(Dataset content):

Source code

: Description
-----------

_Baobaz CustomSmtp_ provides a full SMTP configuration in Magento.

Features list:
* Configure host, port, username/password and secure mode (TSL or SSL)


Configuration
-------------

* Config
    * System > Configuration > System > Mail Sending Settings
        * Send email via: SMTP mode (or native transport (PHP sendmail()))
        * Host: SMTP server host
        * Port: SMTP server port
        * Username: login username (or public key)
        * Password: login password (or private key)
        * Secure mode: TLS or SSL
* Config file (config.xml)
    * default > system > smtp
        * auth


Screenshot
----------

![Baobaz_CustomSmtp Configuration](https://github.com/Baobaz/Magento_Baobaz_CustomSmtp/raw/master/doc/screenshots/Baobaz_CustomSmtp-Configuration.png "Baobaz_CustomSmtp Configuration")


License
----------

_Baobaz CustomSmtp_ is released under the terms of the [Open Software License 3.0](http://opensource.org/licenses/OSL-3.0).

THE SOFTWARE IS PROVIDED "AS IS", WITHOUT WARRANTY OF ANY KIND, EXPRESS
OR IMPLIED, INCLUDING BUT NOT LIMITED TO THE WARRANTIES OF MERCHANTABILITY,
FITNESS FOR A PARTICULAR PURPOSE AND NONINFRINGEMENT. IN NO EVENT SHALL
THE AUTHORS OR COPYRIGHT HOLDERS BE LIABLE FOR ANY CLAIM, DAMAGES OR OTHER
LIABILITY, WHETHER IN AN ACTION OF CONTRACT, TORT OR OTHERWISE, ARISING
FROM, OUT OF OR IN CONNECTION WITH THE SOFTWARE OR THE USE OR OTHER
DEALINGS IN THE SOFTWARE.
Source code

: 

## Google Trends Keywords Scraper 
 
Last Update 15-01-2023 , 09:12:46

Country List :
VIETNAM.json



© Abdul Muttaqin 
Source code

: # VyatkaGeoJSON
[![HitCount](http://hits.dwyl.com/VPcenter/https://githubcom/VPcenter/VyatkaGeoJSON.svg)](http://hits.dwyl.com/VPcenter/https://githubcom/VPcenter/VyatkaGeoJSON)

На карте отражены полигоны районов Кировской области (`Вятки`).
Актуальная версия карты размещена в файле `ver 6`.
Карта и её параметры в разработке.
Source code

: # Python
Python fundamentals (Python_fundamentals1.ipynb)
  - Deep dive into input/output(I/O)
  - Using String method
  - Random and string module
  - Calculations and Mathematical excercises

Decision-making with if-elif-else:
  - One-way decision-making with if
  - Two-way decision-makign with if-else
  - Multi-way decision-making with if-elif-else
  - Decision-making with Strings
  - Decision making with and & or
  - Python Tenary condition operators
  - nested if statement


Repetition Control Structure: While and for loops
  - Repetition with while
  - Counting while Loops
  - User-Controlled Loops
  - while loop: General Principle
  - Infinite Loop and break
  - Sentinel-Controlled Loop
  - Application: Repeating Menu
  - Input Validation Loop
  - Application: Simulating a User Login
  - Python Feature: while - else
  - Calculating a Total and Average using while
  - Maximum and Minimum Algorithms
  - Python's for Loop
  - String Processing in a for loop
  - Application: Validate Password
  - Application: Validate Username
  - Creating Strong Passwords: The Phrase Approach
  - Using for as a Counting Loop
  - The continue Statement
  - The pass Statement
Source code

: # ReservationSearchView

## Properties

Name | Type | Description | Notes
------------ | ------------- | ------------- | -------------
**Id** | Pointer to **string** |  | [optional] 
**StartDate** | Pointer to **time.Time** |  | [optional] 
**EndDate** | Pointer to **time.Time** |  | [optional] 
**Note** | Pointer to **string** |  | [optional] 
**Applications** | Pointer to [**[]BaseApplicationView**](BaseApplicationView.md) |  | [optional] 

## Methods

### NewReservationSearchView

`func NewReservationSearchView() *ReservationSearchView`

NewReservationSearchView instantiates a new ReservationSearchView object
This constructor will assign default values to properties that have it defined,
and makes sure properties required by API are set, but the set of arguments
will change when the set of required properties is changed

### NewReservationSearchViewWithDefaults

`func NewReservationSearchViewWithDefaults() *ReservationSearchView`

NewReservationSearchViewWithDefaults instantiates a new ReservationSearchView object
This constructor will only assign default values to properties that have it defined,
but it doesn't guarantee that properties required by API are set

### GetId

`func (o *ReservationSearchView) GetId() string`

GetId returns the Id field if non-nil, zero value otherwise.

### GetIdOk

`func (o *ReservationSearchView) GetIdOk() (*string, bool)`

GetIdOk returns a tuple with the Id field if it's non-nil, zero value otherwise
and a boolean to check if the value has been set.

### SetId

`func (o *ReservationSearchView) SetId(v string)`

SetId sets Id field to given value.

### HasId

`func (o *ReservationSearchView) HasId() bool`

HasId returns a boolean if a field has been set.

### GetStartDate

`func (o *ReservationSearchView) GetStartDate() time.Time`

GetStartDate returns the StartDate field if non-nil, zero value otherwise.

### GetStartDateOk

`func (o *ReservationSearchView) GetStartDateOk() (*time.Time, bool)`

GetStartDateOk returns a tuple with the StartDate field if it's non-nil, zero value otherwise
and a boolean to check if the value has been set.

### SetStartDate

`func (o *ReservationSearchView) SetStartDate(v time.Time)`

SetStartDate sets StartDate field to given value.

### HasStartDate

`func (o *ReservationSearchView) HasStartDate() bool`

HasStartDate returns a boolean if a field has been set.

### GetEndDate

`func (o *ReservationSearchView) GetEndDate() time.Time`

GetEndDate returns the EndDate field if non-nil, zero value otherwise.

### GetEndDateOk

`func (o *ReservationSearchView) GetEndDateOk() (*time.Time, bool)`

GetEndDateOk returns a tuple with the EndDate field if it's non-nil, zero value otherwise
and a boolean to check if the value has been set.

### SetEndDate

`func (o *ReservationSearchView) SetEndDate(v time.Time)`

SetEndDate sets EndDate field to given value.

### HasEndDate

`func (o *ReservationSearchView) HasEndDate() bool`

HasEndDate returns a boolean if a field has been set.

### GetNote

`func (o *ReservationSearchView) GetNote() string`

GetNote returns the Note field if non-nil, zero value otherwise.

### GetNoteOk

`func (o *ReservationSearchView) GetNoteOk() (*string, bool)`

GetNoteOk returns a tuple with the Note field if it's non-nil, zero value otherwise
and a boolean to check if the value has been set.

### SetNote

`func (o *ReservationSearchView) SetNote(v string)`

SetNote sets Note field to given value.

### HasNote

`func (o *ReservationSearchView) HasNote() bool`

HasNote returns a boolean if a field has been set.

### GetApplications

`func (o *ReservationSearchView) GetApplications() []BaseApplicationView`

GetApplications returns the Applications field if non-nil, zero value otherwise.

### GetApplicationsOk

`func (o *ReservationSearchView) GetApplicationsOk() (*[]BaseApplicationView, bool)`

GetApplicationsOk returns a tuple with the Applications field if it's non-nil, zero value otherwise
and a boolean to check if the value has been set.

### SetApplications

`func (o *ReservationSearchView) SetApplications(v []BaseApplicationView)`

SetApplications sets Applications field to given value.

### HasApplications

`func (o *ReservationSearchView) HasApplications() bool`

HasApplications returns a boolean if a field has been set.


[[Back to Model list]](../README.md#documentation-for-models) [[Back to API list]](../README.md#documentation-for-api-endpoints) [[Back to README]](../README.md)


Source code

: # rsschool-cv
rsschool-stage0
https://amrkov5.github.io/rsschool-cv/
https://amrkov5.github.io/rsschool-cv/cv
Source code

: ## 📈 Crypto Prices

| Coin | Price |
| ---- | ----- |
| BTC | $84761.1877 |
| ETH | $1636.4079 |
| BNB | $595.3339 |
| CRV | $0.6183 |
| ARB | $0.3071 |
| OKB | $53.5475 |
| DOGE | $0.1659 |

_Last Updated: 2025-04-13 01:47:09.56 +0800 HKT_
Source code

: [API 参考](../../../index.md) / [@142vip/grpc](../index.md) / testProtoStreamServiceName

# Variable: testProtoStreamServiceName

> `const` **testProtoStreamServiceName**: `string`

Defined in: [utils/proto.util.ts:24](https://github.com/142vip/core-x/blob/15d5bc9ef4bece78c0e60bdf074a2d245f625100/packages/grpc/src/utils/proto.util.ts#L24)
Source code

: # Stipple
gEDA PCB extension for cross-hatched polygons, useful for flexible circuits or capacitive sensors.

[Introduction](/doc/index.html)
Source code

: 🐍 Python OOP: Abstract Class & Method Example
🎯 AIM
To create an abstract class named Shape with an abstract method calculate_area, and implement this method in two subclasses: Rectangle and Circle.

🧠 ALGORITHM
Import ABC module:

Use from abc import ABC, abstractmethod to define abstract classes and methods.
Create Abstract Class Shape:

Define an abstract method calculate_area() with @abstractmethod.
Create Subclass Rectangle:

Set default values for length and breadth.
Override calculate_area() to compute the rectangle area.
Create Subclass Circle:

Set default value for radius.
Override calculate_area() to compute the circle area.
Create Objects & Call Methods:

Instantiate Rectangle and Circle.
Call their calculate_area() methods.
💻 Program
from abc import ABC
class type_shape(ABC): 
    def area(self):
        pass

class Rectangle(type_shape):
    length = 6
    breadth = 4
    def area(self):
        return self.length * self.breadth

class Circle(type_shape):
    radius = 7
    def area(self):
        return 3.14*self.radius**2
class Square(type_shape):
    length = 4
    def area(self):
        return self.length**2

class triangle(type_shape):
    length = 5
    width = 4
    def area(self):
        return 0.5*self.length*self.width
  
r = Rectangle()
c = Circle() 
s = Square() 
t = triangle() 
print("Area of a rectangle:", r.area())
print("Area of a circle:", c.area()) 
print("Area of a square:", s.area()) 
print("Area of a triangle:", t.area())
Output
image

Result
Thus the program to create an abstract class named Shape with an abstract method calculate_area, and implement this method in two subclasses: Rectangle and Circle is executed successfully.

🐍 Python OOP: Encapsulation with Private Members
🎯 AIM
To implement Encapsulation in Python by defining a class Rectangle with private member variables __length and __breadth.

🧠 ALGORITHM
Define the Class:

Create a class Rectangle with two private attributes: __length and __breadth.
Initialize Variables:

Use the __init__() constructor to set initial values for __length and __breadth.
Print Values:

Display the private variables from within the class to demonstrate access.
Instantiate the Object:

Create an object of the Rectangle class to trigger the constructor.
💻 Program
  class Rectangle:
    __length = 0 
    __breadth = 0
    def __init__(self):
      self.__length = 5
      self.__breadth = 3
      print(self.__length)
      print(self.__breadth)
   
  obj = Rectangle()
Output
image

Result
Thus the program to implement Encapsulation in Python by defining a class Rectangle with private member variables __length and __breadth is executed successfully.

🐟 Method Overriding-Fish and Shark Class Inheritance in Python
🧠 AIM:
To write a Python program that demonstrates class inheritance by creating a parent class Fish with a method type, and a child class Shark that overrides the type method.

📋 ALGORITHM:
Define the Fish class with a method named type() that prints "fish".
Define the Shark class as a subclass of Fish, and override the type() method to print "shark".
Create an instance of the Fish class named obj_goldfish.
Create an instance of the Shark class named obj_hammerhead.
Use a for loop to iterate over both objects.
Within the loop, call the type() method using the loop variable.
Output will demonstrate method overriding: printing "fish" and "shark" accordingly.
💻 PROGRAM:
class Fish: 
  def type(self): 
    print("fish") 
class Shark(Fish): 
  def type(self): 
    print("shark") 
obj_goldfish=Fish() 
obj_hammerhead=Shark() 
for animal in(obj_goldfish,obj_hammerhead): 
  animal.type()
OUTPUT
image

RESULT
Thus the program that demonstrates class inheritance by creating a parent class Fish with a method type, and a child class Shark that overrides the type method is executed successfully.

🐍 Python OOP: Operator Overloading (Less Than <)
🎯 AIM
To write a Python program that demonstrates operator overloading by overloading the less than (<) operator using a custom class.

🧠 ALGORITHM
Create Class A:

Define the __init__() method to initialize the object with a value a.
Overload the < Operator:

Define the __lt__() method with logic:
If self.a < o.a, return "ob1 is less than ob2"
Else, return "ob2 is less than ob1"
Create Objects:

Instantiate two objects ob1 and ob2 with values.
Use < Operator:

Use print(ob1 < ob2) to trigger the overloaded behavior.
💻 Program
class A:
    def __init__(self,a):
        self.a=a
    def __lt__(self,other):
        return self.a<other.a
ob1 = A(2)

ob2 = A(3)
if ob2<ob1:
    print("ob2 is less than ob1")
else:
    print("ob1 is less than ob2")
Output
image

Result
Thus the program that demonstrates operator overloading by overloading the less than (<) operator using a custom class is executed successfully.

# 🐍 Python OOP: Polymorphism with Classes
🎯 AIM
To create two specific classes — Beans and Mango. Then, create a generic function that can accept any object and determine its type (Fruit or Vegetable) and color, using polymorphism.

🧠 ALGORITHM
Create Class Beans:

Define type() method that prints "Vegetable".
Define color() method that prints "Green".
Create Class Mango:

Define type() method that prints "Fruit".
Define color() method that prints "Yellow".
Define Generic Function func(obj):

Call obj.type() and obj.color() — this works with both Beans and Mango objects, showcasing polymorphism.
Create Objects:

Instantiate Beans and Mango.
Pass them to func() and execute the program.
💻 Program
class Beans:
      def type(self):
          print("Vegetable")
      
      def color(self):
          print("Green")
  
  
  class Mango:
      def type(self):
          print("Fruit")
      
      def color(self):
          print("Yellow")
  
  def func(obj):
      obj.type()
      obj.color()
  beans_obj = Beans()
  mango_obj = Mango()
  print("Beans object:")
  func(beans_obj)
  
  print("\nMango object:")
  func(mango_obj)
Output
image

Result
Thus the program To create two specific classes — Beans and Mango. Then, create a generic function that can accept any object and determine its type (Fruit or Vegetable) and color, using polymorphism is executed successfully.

(Exercise goal):
The count alone is needed: how many lines of these entries contain the word "defining"?

(Result of this exercise):
2